The European Commission is often described as the EU's civil service, which is a bit like calling the Federal Reserve a bank. Technically accurate, profoundly misleading. The Commission is the only EU institution that can propose legislation, giving it an agenda-setting power that national parliaments and the European Parliament itself can only react to, never initiate. Understanding how this works explains much of what mystifies observers about European politics—why the EU seems both paralyzed and hyperactive, why tech giants fear Brussels more than Washington, and why British Euroskeptics were simultaneously right and wrong about unelected bureaucrats.
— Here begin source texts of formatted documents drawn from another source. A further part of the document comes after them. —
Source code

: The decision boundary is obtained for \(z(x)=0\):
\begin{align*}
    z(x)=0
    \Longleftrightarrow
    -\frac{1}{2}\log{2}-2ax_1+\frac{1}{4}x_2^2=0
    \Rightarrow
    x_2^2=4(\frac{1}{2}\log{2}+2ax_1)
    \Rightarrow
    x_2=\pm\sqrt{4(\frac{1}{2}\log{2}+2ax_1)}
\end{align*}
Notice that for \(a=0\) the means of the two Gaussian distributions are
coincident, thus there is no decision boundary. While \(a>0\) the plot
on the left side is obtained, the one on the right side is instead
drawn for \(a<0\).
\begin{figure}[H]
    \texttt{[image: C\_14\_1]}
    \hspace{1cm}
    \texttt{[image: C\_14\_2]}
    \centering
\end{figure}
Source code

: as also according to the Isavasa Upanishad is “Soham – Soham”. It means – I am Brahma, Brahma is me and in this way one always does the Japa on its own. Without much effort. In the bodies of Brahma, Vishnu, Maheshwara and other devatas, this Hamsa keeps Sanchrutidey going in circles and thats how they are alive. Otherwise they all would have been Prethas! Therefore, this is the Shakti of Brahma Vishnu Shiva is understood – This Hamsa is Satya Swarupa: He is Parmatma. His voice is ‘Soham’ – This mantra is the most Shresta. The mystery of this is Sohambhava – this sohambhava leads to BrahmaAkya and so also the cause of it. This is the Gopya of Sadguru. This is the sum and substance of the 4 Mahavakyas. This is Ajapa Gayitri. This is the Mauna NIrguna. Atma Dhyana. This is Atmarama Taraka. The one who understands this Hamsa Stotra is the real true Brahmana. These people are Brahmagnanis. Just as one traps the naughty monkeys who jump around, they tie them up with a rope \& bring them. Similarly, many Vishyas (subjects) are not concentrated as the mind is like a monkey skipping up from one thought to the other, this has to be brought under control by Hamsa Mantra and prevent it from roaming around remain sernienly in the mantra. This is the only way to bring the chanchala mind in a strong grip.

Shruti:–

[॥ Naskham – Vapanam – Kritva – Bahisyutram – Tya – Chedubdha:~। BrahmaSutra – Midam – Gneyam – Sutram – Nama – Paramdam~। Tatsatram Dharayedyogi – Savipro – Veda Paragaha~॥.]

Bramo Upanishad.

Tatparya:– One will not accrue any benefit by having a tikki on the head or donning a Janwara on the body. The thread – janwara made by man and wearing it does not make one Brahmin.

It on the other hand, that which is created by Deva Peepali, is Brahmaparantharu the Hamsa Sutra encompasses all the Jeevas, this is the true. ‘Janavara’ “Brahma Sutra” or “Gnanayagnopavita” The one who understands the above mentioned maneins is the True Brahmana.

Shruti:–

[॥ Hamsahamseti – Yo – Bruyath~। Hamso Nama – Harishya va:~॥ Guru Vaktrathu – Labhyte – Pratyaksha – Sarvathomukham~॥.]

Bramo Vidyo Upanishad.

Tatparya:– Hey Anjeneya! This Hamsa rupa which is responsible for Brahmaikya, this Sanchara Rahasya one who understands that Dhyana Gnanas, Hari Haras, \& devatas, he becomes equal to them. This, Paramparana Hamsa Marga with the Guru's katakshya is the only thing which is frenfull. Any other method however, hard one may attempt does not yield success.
The monopoly on initiative
The Commission's exclusive right to propose laws is the source of its extraordinary influence. The European Parliament can amend, the Council of Ministers can block, but neither can put forward their own bills. This means the Commission president—currently chosen through an opaque process involving national leaders, parliamentary factions, and backroom deals—controls what Europe talks about. When the Commission decides climate policy needs overhauling, climate policy gets overhauled. When it decides Big Tech needs regulating, the Digital Markets Act materializes. The Parliament and Council shape the final product, but the Commission draws the blueprints.
This monopoly was designed to prevent the chaos of twenty-seven national governments each pushing competing agendas. In practice, it creates a peculiar dynamic: the Commission must anticipate what the Parliament and Council will accept, which makes it simultaneously powerful and constrained. Commissioners spend enormous energy on what insiders call "pre-cooking"—informal consultations that shape proposals before they're officially proposed.
The Brussels Effect
The Commission's regulatory reach extends far beyond Europe's borders through what scholars call the Brussels Effect. When the Commission sets standards for data privacy, chemical safety, or product labeling, multinational corporations often adopt those standards globally rather than maintain separate production lines. California sometimes achieves similar influence in the United States, but no other regulatory body matches the Commission's combination of market size, institutional capacity, and willingness to regulate.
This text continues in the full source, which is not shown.